TASK BRIEF: Search the records for the string "adding", then copy each line that has it.

● ● ● ● ●

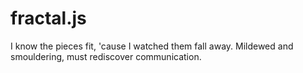 # fractal.js
I know the pieces fit, 'cause I watched them fall away. Mildewed and smouldering, must rediscover communication.

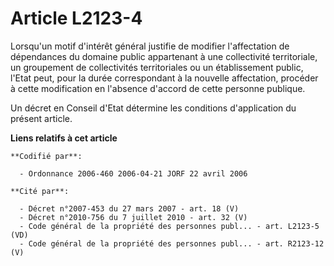 # Article L2123-4

Lorsqu'un motif d'intérêt général justifie de modifier l'affectation de dépendances du domaine public appartenant à une
collectivité territoriale, un groupement de collectivités territoriales ou un établissement public, l'Etat peut, pour la
durée correspondant à la nouvelle affectation, procéder à cette modification en l'absence d'accord de cette personne
publique.

Un décret en Conseil d'Etat détermine les conditions d'application du présent article.

**Liens relatifs à cet article**

	**Codifié par**:

	  - Ordonnance 2006-460 2006-04-21 JORF 22 avril 2006

	**Cité par**:

	  - Décret n°2007-453 du 27 mars 2007 - art. 18 (V)
	  - Décret n°2010-756 du 7 juillet 2010 - art. 32 (V)
	  - Code général de la propriété des personnes publ... - art. L2123-5 (VD)
	  - Code général de la propriété des personnes publ... - art. R2123-12 (V)
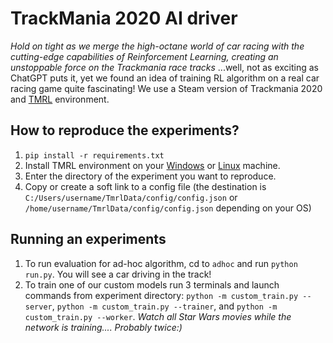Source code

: # TrackMania 2020 AI driver
*Hold on tight as we merge the high-octane world of car racing with the cutting-edge capabilities of Reinforcement Learning, creating an unstoppable force on the Trackmania race tracks*
...well, not as exciting as ChatGPT puts it, yet we found an idea of training RL algorithm on a real car racing game quite fascinating! We use a Steam version of Trackmania 2020 and [TMRL](https://github.com/trackmania-rl/tmrl) environment.

## How to reproduce the experiments?
1.  `pip install -r requirements.txt`
2.  Install TMRL environment on your [Windows](https://github.com/trackmania-rl/tmrl/blob/master/readme/Install.md) or [Linux](https://github.com/trackmania-rl/tmrl/blob/master/readme/install_linux.md) machine.
3.  Enter the directory of the experiment you want to reproduce.
4.  Copy or create a soft link to a config file (the destination is `C:/Users/username/TmrlData/config/config.json` or `/home/username/TmrlData/config/config.json` depending on your OS)

## Running an experiments
1. To run evaluation for ad-hoc algorithm, cd to `adhoc` and run `python run.py`. You will see a car driving in the track!
2. To train one of our custom models run 3 terminals and launch commands from experiment directory: `python -m custom_train.py --server`, `python -m custom_train.py --trainer`, and `python -m custom_train.py --worker`. *Watch all Star Wars movies while the network is training.... Probably twice:)*
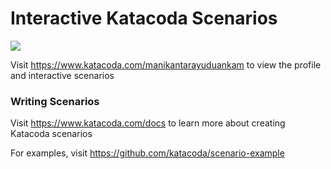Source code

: # Interactive Katacoda Scenarios

[![](http://shields.katacoda.com/katacoda/manikantarayuduankam/count.svg)](https://www.katacoda.com/manikantarayuduankam "Get your profile on Katacoda.com")

Visit https://www.katacoda.com/manikantarayuduankam to view the profile and interactive scenarios

### Writing Scenarios
Visit https://www.katacoda.com/docs to learn more about creating Katacoda scenarios

For examples, visit https://github.com/katacoda/scenario-example
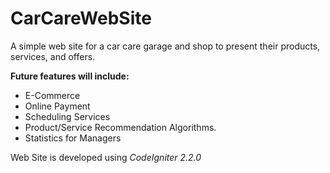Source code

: CarCareWebSite
==============

A simple web site for a car care garage and shop to present their products, services, and offers.

**Future features will include:**
* E-Commerce
* Online Payment
* Scheduling Services
* Product/Service Recommendation Algorithms.
* Statistics for Managers
 
Web Site is developed using _CodeIgniter 2.2.0_
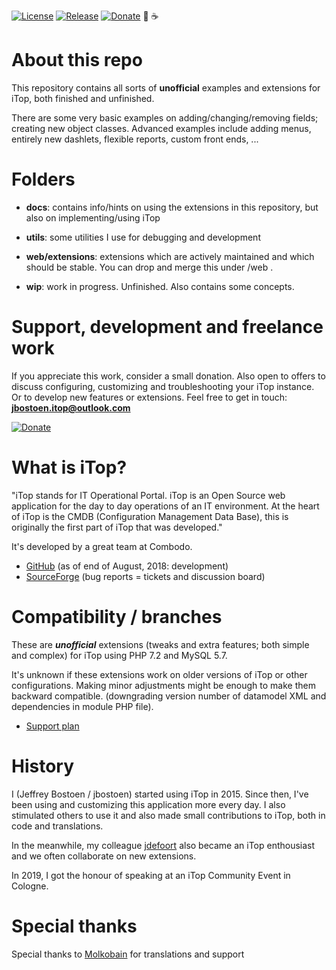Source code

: 
[![License](https://img.shields.io/github/license/jbostoen/iTop-custom-extensions)](https://github.com/jbostoen/iTop-custom-extensions/blob/master/license.md)
[![Release](https://img.shields.io/github/release/jbostoen/iTop-custom-extensions)](https://github.com/jbostoen/iTop-custom-extensions/releases)
[![Donate](https://img.shields.io/badge/Donate-PayPal-green.svg)](https://www.paypal.me/jbostoen)
🍻 ☕

# About this repo
This repository contains all sorts of **unofficial** examples and extensions for iTop, both finished and unfinished.

There are some very basic examples on adding/changing/removing fields; creating new object classes. 
Advanced examples include adding menus, entirely new dashlets, flexible reports, custom front ends, ...


# Folders
- **docs**: contains info/hints on using the extensions in this repository, but also on implementing/using iTop
- **utils**: some utilities I use for debugging and development
- **web/extensions**: extensions which are actively maintained and which should be stable. You can drop and merge this under <iTop folder>/web .

- **wip**: work in progress. Unfinished. Also contains some concepts.


# Support, development and freelance work
If you appreciate this work, consider a small donation.
Also open to offers to discuss configuring, customizing and troubleshooting your iTop instance. 
Or to develop new features or extensions.
Feel free to get in touch: **jbostoen.itop@outlook.com**

[![Donate](https://img.shields.io/badge/Donate-PayPal-green.svg)](https://www.paypal.me/jbostoen)


# What is iTop?
"iTop stands for IT Operational Portal. iTop is an Open Source web application for the day to day operations of an IT environment. At the heart of iTop is the CMDB (Configuration Management Data Base), this is originally the first part of iTop that was developed." 

It's developed by a great team at Combodo.
- [GitHub](https://github.com/Combodo/iTop) (as of end of August, 2018: development)
- [SourceForge](https://sourceforge.net/p/itop/discussion/) (bug reports = tickets and discussion board)


# Compatibility / branches
These are ***unofficial*** extensions (tweaks and extra features; both simple and complex) for iTop using PHP 7.2 and MySQL 5.7.

It's unknown if these extensions work on older versions of iTop or other configurations.
Making minor adjustments might be enough to make them backward compatible. (downgrading version number of datamodel XML and dependencies in module PHP file).

* [Support plan](https://github.com/jbostoen/iTop-custom-extensions/blob/master/docs/support%20plan.md)


# History
I (Jeffrey Bostoen / jbostoen) started using iTop in 2015. Since then, I've been using and customizing this application more every day. 
I also stimulated others to use it and also made small contributions to iTop, both in code and translations.

In the meanwhile, my colleague [jdefoort](https://github.com/jdefoort) also became an iTop enthousiast and we often collaborate on new extensions.

In 2019, I got the honour of speaking at an iTop Community Event in Cologne.


# Special thanks
Special thanks to [Molkobain](https://github.com/Molkobain) for translations and support
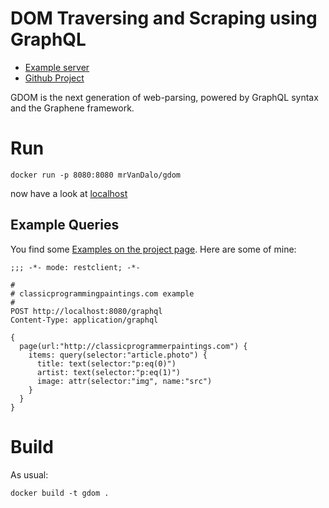 
# DOM Traversing and Scraping using GraphQL

* [Example server](http://gdom.graphene-python.org/)
* [Github Project](https://github.com/syrusakbary/gdom)

GDOM is the next generation of web-parsing, powered by GraphQL syntax and the Graphene framework.


# Run


    docker run -p 8080:8080 mrVanDalo/gdom
    

now have a look at [localhost](http://localhost:8080/)


## Example Queries

You find some [Examples on the project page](https://github.com/syrusakbary/gdom/tree/master/examples).
Here are some of mine:


    ;;; -*- mode: restclient; -*-
    
    #
    # classicprogrammingpaintings.com example
    #
    POST http://localhost:8080/graphql
    Content-Type: application/graphql
    
    {
      page(url:"http://classicprogrammerpaintings.com") {
        items: query(selector:"article.photo") {
          title: text(selector:"p:eq(0)")     
          artist: text(selector:"p:eq(1)")
          image: attr(selector:"img", name:"src")
        }
      }
    }


# Build

As usual:

    docker build -t gdom .
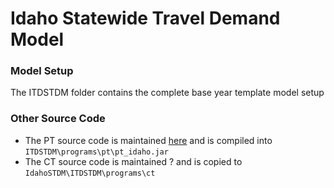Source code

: # Idaho Statewide Travel Demand Model

### Model Setup
The ITDSTDM folder contains the complete base year template model setup

### Other Source Code
  - The PT source code is maintained [here](https://github.com/pbsag/pt_idaho) and is compiled into `ITDSTDM\programs\pt\pt_idaho.jar`
  - The CT source code is maintained ? and is copied to `IdahoSTDM\ITDSTDM\programs\ct`
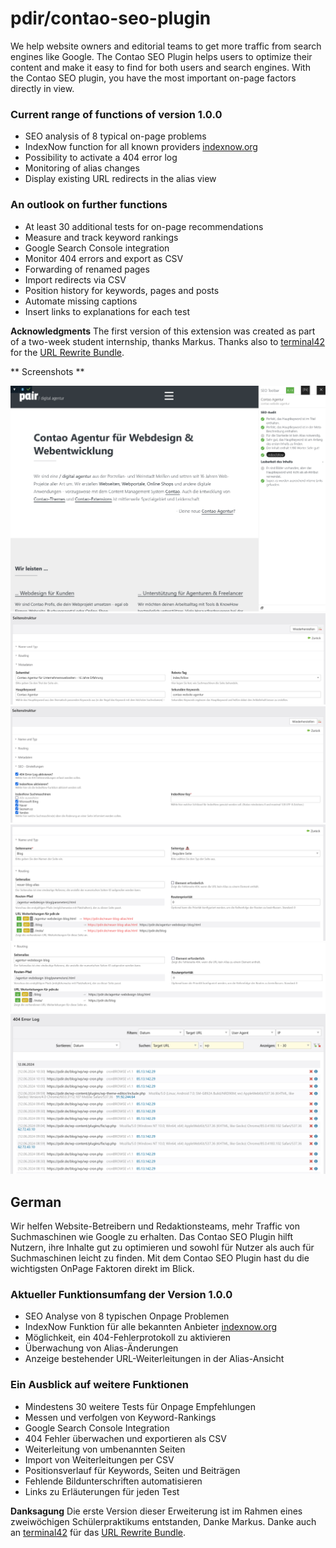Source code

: 
# pdir/contao-seo-plugin

We help website owners and editorial teams to get more traffic from search engines like Google. The Contao SEO Plugin
helps users to optimize their content and make it easy to find for both users and search engines. With the Contao SEO
plugin, you have the most important on-page factors directly in view.

### Current range of functions of version 1.0.0
- SEO analysis of 8 typical on-page problems
- IndexNow function for all known providers [indexnow.org](https://www.indexnow.org/faq)
- Possibility to activate a 404 error log
- Monitoring of alias changes
- Display existing URL redirects in the alias view

### An outlook on further functions
- At least 30 additional tests for on-page recommendations
- Measure and track keyword rankings
- Google Search Console integration
- Monitor 404 errors and export as CSV
- Forwarding of renamed pages
- Import redirects via CSV
- Position history for keywords, pages and posts
- Automate missing captions
- Insert links to explanations for each test

**Acknowledgments**
The first version of this extension was created as part of a two-week student internship, thanks Markus.
Thanks also to [terminal42](https://github.com/terminal42/) for the [URL Rewrite Bundle](https://github.com/terminal42/contao-url-rewrite).

** Screenshots **

![SEO toolbar](_docs/screenshots/seo-toolbar.png)
![Keyword settings](_docs/screenshots/keyword-settings.png)
![IndexNow settings](_docs/screenshots/indexnow-settings.png)
![Monitoring of alias changes](_docs/screenshots/alias-rewrite-example.png)
![Display existing URL redirects in the alias view](_docs/screenshots/url-rewrites-for-given-page.png)
![404 error log](_docs/screenshots/404-error-log.png)

## German

Wir helfen Website-Betreibern und Redaktionsteams, mehr Traffic von Suchmaschinen wie Google zu erhalten. Das Contao SEO
Plugin hilft Nutzern, ihre Inhalte gut zu optimieren und sowohl für Nutzer als auch für Suchmaschinen leicht zu finden.
Mit dem Contao SEO Plugin hast du die wichtigsten OnPage Faktoren direkt im Blick.

### Aktueller Funktionsumfang der Version 1.0.0
- SEO Analyse von 8 typischen Onpage Problemen
- IndexNow Funktion für alle bekannten Anbieter [indexnow.org](https://www.indexnow.org/de_de/faq)
- Möglichkeit, ein 404-Fehlerprotokoll zu aktivieren
- Überwachung von Alias-Änderungen
- Anzeige bestehender URL-Weiterleitungen in der Alias-Ansicht

### Ein Ausblick auf weitere Funktionen
- Mindestens 30 weitere Tests für Onpage Empfehlungen
- Messen und verfolgen von Keyword-Rankings
- Google Search Console Integration
- 404 Fehler überwachen und exportieren als CSV
- Weiterleitung von umbenannten Seiten
- Import von Weiterleitungen per CSV
- Positionsverlauf für Keywords, Seiten und Beiträgen
- Fehlende Bildunterschriften automatisieren
- Links zu Erläuterungen für jeden Test

**Danksagung**
Die erste Version dieser Erweiterung ist im Rahmen eines zweiwöchigen Schülerpraktikums entstanden, Danke Markus.
Danke auch an [terminal42](https://github.com/terminal42/) für das [URL Rewrite Bundle](https://github.com/terminal42/contao-url-rewrite).
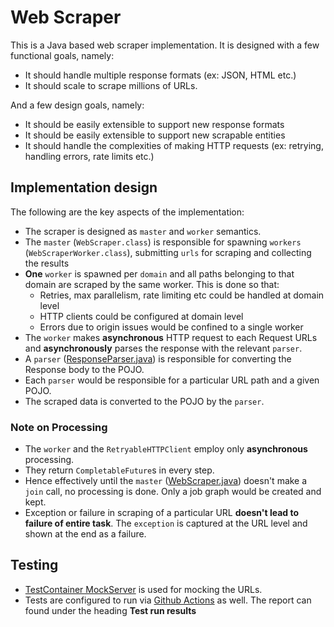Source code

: # Web Scraper

[//]: # ([![Coverage Status]&#40;https://coveralls.io/repos/github/hlpr98/web-scraper/badge.svg&#41;]&#40;https://coveralls.io/github/hlpr98/web-scraper&#41;)

This is a Java based web scraper implementation. It is designed with a few functional goals, namely:

* It should handle multiple response formats (ex: JSON, HTML etc.)
* It should scale to scrape millions of URLs.

And a few design goals, namely:

* It should be easily extensible to support new response formats
* It should be easily extensible to support new scrapable entities
* It should handle the complexities of making HTTP requests (ex: retrying, handling errors, rate limits etc.)

## Implementation design

The following are the key aspects of the implementation:

* The scraper is designed as `master` and `worker` semantics.
* The `master` (`WebScraper.class`) is responsible for spawning `workers` (`WebScraperWorker.class`), submitting `urls` for scraping and collecting the results
* **One** `worker` is spawned per `domain` and all paths belonging to that domain are scraped by the same worker. This is done so that:
  * Retries, max parallelism, rate limiting etc could be handled at domain level
  * HTTP clients could be configured at domain level
  * Errors due to origin issues would be confined to a single worker
* The `worker` makes **asynchronous** HTTP request to each Request URLs and **asynchronously** parses the response with the relevant `parser`.
* A `parser` ([ResponseParser.java](src/main/java/com/hlpr98/webscraper/parser/ResponseParser.java)) is responsible for converting the Response body to the POJO.
* Each `parser` would be responsible for a particular URL path and a given POJO.
* The scraped data is converted to the POJO by the `parser`.

### Note on Processing
* The `worker` and the `RetryableHTTPClient` employ only **asynchronous** processing.
* They return `CompletableFuture`s in every step.
* Hence effectively until the `master` ([WebScraper.java](src/main/java/com/hlpr98/webscraper/WebScraper.java)) doesn't make a `join` call, no processing is done. Only a job graph would be created and kept.
* Exception or failure in scraping of a particular URL **doesn't lead to failure of entire task**. The `exception` is captured at the URL level and shown at the end as a failure.

## Testing
* [TestContainer MockServer](https://java.testcontainers.org/modules/mockserver/) is used for mocking the URLs.
* Tests are configured to run via [Github Actions](https://github.com/hlpr98/web-scraper/actions/workflows/build-and-test.yaml) as well. The report can found under the heading **Test run results**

● ● ● ● ●

SOLUTION TO THE EXERCISE:
There are some very basic examples on adding/changing/removing fields; creating new object classes. 
Advanced examples include adding menus, entirely new dashlets, flexible reports, custom front ends, ...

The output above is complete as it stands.